RECORDS FOR THIS TASK -

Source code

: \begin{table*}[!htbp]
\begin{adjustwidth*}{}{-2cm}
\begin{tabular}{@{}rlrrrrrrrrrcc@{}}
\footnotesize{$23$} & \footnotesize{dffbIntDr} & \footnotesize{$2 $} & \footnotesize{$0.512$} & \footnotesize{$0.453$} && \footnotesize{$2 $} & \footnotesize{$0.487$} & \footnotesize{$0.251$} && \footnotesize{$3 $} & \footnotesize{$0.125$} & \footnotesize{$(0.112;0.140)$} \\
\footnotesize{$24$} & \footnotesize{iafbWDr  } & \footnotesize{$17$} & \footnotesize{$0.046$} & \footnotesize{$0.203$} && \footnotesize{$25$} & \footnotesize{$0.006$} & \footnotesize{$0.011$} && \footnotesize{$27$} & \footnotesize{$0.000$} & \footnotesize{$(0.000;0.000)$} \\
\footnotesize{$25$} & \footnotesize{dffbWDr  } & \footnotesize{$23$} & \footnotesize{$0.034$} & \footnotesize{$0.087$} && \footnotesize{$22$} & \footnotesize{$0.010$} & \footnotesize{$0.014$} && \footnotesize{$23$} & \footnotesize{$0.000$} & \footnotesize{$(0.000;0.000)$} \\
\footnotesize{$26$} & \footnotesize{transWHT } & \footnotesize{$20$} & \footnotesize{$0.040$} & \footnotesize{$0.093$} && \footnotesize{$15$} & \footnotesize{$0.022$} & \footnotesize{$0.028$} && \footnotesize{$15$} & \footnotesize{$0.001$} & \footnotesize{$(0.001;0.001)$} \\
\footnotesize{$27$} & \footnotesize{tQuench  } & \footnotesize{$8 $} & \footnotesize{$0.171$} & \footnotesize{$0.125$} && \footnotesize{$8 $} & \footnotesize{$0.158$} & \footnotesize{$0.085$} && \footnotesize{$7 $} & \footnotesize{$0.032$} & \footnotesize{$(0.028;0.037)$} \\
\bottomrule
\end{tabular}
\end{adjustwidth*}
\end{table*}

YOUR OBJECTIVE - Whenever the word "footnotesize" occurs in a line above, copy that line.

SOLUTION TO THIS PROBLEM -
\footnotesize{$23$} & \footnotesize{dffbIntDr} & \footnotesize{$2 $} & \footnotesize{$0.512$} & \footnotesize{$0.453$} && \footnotesize{$2 $} & \footnotesize{$0.487$} & \footnotesize{$0.251$} && \footnotesize{$3 $} & \footnotesize{$0.125$} & \footnotesize{$(0.112;0.140)$} \\
\footnotesize{$24$} & \footnotesize{iafbWDr  } & \footnotesize{$17$} & \footnotesize{$0.046$} & \footnotesize{$0.203$} && \footnotesize{$25$} & \footnotesize{$0.006$} & \footnotesize{$0.011$} && \footnotesize{$27$} & \footnotesize{$0.000$} & \footnotesize{$(0.000;0.000)$} \\
\footnotesize{$25$} & \footnotesize{dffbWDr  } & \footnotesize{$23$} & \footnotesize{$0.034$} & \footnotesize{$0.087$} && \footnotesize{$22$} & \footnotesize{$0.010$} & \footnotesize{$0.014$} && \footnotesize{$23$} & \footnotesize{$0.000$} & \footnotesize{$(0.000;0.000)$} \\
\footnotesize{$26$} & \footnotesize{transWHT } & \footnotesize{$20$} & \footnotesize{$0.040$} & \footnotesize{$0.093$} && \footnotesize{$15$} & \footnotesize{$0.022$} & \footnotesize{$0.028$} && \footnotesize{$15$} & \footnotesize{$0.001$} & \footnotesize{$(0.001;0.001)$} \\
\footnotesize{$27$} & \footnotesize{tQuench  } & \footnotesize{$8 $} & \footnotesize{$0.171$} & \footnotesize{$0.125$} && \footnotesize{$8 $} & \footnotesize{$0.158$} & \footnotesize{$0.085$} && \footnotesize{$7 $} & \footnotesize{$0.032$} & \footnotesize{$(0.028;0.037)$} \\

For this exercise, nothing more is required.